** Dataset records **
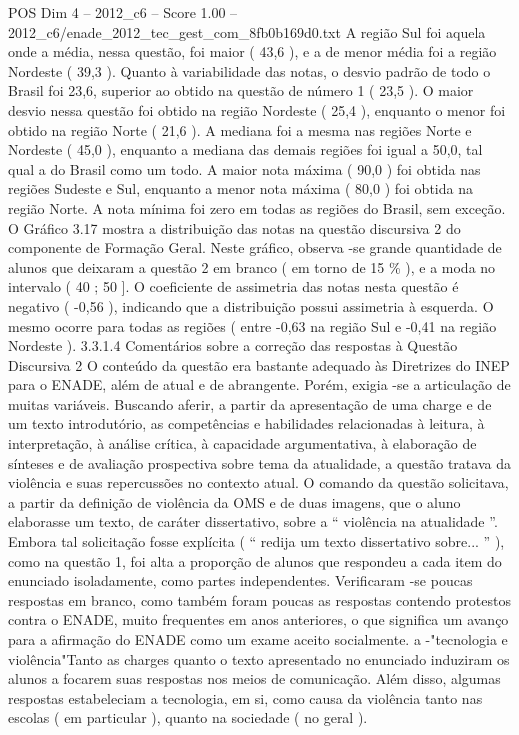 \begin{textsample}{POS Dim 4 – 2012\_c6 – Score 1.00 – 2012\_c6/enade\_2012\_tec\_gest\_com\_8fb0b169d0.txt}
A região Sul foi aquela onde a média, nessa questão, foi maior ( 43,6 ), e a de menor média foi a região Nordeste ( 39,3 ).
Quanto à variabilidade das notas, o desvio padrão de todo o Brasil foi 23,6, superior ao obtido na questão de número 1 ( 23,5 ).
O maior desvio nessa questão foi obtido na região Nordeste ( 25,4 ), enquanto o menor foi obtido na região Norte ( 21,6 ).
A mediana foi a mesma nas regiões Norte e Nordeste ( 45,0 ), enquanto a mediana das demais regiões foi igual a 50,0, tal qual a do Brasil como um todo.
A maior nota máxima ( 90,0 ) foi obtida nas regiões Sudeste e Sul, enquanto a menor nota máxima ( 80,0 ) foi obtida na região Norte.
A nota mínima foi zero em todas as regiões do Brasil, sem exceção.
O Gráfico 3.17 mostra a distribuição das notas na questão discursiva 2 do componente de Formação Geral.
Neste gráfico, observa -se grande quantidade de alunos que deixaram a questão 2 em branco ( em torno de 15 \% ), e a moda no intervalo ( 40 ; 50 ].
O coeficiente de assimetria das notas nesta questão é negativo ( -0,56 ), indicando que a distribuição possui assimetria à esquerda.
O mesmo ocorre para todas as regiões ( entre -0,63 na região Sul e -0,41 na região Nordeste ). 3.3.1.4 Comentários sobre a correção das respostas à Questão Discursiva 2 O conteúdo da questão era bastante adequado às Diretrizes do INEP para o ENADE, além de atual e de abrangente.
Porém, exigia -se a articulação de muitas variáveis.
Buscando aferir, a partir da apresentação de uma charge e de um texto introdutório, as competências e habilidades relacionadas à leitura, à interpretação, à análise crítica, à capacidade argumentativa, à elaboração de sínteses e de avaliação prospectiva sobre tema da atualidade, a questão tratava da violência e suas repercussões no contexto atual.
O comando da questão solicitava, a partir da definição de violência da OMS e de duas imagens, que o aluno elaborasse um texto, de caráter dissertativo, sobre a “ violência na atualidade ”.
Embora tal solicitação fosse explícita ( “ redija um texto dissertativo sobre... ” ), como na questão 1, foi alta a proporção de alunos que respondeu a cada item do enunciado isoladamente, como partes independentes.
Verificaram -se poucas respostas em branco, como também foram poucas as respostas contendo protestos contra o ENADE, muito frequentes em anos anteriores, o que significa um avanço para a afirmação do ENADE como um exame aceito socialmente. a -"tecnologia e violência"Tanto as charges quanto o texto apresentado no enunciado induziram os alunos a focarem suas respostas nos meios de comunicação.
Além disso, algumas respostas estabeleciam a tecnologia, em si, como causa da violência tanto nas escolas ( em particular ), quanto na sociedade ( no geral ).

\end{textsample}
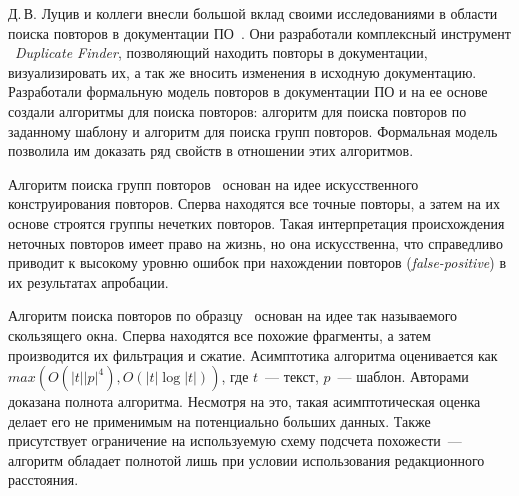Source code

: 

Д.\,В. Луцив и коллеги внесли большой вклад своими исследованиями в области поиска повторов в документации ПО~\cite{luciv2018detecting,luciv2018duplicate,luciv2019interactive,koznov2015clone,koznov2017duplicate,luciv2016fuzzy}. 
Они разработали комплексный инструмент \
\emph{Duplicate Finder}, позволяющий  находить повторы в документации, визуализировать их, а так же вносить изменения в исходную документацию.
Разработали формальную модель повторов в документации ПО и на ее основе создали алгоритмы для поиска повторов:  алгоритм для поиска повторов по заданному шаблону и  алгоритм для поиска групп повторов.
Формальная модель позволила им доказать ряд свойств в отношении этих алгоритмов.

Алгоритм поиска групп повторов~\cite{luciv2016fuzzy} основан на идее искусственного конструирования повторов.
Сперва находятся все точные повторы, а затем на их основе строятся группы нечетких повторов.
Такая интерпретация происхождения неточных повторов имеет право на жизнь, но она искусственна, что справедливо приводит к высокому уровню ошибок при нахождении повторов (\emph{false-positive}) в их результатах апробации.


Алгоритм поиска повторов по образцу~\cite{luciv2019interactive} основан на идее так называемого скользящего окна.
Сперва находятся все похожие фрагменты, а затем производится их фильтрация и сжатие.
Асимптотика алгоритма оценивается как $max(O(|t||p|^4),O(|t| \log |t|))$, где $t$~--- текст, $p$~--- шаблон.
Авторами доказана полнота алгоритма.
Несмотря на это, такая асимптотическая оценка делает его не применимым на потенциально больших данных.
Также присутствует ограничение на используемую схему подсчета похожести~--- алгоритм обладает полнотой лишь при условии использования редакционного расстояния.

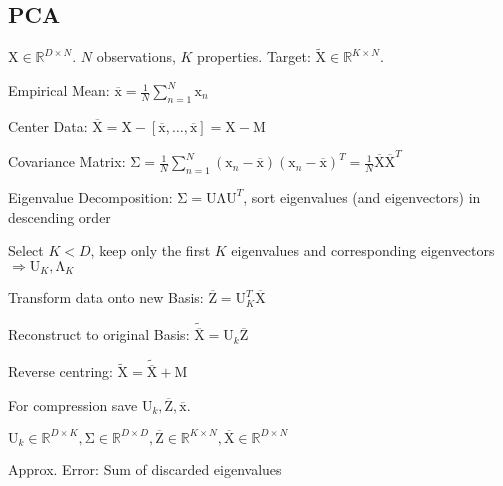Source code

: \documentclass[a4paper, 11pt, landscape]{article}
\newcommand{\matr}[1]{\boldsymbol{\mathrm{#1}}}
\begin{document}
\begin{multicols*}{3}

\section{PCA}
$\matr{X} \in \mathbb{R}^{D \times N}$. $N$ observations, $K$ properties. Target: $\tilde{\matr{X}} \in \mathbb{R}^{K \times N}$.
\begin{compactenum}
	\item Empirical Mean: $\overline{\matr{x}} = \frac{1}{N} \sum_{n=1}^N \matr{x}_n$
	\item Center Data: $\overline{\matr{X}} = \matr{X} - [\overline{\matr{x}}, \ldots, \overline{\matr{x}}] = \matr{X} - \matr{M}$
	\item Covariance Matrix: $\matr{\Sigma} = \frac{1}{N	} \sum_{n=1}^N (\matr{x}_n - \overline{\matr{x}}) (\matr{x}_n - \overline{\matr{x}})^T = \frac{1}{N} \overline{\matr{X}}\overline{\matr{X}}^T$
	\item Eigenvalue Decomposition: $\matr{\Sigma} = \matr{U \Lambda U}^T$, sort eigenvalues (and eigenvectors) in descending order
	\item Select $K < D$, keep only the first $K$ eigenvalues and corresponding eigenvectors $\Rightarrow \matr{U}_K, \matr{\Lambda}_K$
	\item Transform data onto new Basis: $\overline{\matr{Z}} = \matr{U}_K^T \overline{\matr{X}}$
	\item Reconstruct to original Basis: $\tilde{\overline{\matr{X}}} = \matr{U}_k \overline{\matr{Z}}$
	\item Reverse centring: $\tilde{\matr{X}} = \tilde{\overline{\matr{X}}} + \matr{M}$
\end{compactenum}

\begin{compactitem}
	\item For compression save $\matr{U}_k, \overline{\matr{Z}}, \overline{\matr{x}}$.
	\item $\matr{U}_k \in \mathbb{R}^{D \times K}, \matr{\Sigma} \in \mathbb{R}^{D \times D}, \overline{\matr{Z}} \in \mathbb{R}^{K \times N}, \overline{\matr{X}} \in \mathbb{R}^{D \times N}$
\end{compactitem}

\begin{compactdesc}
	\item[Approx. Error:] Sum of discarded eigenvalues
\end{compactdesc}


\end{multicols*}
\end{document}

** Task statement **
Every line from the one containing "Reconstruct to original" through the end of the material above should be retyped exactly; please include nothing else.

** Task answer **
	\item Reconstruct to original Basis: $\tilde{\overline{\matr{X}}} = \matr{U}_k \overline{\matr{Z}}$
	\item Reverse centring: $\tilde{\matr{X}} = \tilde{\overline{\matr{X}}} + \matr{M}$
\end{compactenum}

\begin{compactitem}
	\item For compression save $\matr{U}_k, \overline{\matr{Z}}, \overline{\matr{x}}$.
	\item $\matr{U}_k \in \mathbb{R}^{D \times K}, \matr{\Sigma} \in \mathbb{R}^{D \times D}, \overline{\matr{Z}} \in \mathbb{R}^{K \times N}, \overline{\matr{X}} \in \mathbb{R}^{D \times N}$
\end{compactitem}

\begin{compactdesc}
	\item[Approx. Error:] Sum of discarded eigenvalues
\end{compactdesc}


\end{multicols*}
\end{document}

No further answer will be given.